Fiji is set to receive at least $44 million dollars annually through additional World Bank funding.
For the first time, Fiji has access to funding through the International Development Association (IDA), the World Bank Group’s arm for supporting the world’s most in-need countries, including funding for key regional development projects and to support the country in the event of a crisis.
“We are justifiably proud of the close partnership we are building with the World Bank Group, with recent successes including the Fijian Green Bond – the first of its kind for any developing country – and the Climate Vulnerability Assessment, launched at COP23, both strong testaments to the important role the World Bank Group has played in supporting Fiji’s development,” said Attorney General and Minister for Economy, Aiyaz Sayed-Khaiyum. “This important development recognizes Fiji’s unique vulnerability, and ensures we are well supported to deliver projects that will ultimately improve life for Fijians across the country.”
The changes have come as a result of revisions to the World Bank’s IDA ‘Small Islands Economies Exception’, first introduced in 1985 in recognition of the unique development challenges that Small Island Economies face primarily due to their vulnerability to natural disasters or long-term impact of climate change. From July 1, Fiji will join fifteen other small island countries – including many other Pacific nations – that receive support through the Exception.

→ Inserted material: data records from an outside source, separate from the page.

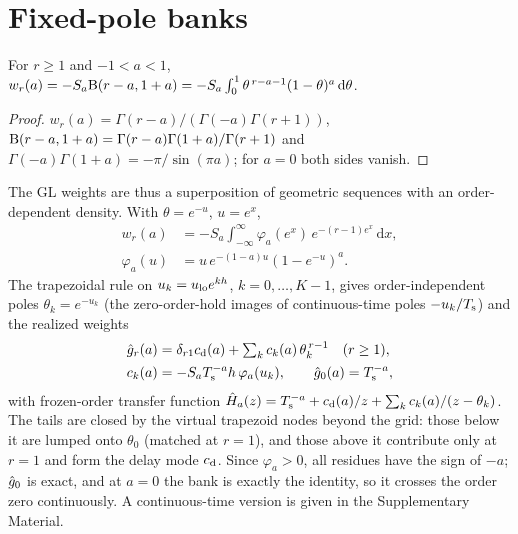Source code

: \section{Fixed-pole banks}\label{sec:bank}

\begin{lemma}\label{lem:beta}
For $r\ge1$ and $-1<a<1$, $w_r(a)=-S_a\Beta(r-a,1+a)=-S_a\int_0^1\theta^{\,r-a-1}(1-\theta)^{a}\,\mathrm d\theta$.
\end{lemma}
\begin{proof}
$w_r(a)=\Gamma(r-a)/(\Gamma(-a)\Gamma(r+1))$, $\Beta(r-a,1+a)=\Gamma(r-a)\Gamma(1+a)/\Gamma(r+1)$ and $\Gamma(-a)\Gamma(1+a)=-\pi/\sin(\pi a)$; for $a=0$ both sides vanish.
\end{proof}

The GL weights are thus a superposition of geometric sequences with an order-dependent density. With $\theta=e^{-u}$, $u=e^{x}$,
\begin{equation}
\begin{aligned}
w_r(a)&=-S_a\int_{-\infty}^{\infty}\varphi_a(e^{x})\,e^{-(r-1)e^{x}}\,\mathrm dx,\\
\varphi_a(u)&=u\,e^{-(1-a)u}(1-e^{-u})^{a}.
\end{aligned}\label{eq:betax}
\end{equation}
The trapezoidal rule on $u_k=\ulo e^{kh}$, $k=0,\dots,K-1$, gives order-independent poles $\theta_k=e^{-u_k}$ (the zero-order-hold images of continuous-time poles $-u_k/\Ts$) and the realized weights
\begin{equation}
\begin{aligned}
\gh_r(a)&=\delta_{r1}\cd(a)+\textstyle\sum_{k}c_k(a)\,\theta_k^{\,r-1}\quad(r\ge1),\\
c_k(a)&=-S_a\Ts^{-a}h\,\varphi_a(u_k),\qquad \gh_0(a)=\Ts^{-a},
\end{aligned}\label{eq:dtweights}
\end{equation}
with frozen-order transfer function $\Hh_a(z)=\Ts^{-a}+\cd(a)/z+\sum_kc_k(a)/(z-\theta_k)$. The tails are closed by the virtual trapezoid nodes beyond the grid: those below it are lumped onto $\theta_0$ (matched at $r=1$), and those above it contribute only at $r=1$ and form the delay mode $\cd$. Since $\varphi_a>0$, all residues have the sign of $-a$; $\gh_0$ is exact, and at $a=0$ the bank is exactly the identity, so it crosses the order zero continuously. A continuous-time version is given in the Supplementary Material.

As a result of the revisions, Fiji has now been reclassified as a country eligible for funding from both IDA and the World Bank’s International Bank of Reconstruction and Development (IBRD), with preferential access to funds from IDA on the most concessional terms, as well as World Bank Group IBRD support on the most favorable terms available; notably 0 percent interest, 10 years grace and 40 years maturity.
“Following the opening of our new South Pacific hub in Suva last month, Fiji’s access to additional funding as a small, particularly vulnerable country is a major positive development for Fiji. It means that Fiji will have access to at least FJ$44m per year to use towards the country’s key development priorities,” said Michel Kerf, the World Bank’s Country Director for Papua New Guinea & the Pacific Islands. “It also means Fiji has access to support from other funding sources within the World Bank’s International Development Association, including the Crisis Response Window, which provides rapid funds in the aftermath of a natural disaster to help with response efforts and begin recovery.”
The revisions also mean Fiji can access additional funding for regionally-focused development projects in areas such as fisheries, ICT, climate resilience, maritime and aviation infrastructure investments. This has the potential to benefit not only Fiji, but also neighboring countries across the South Pacific.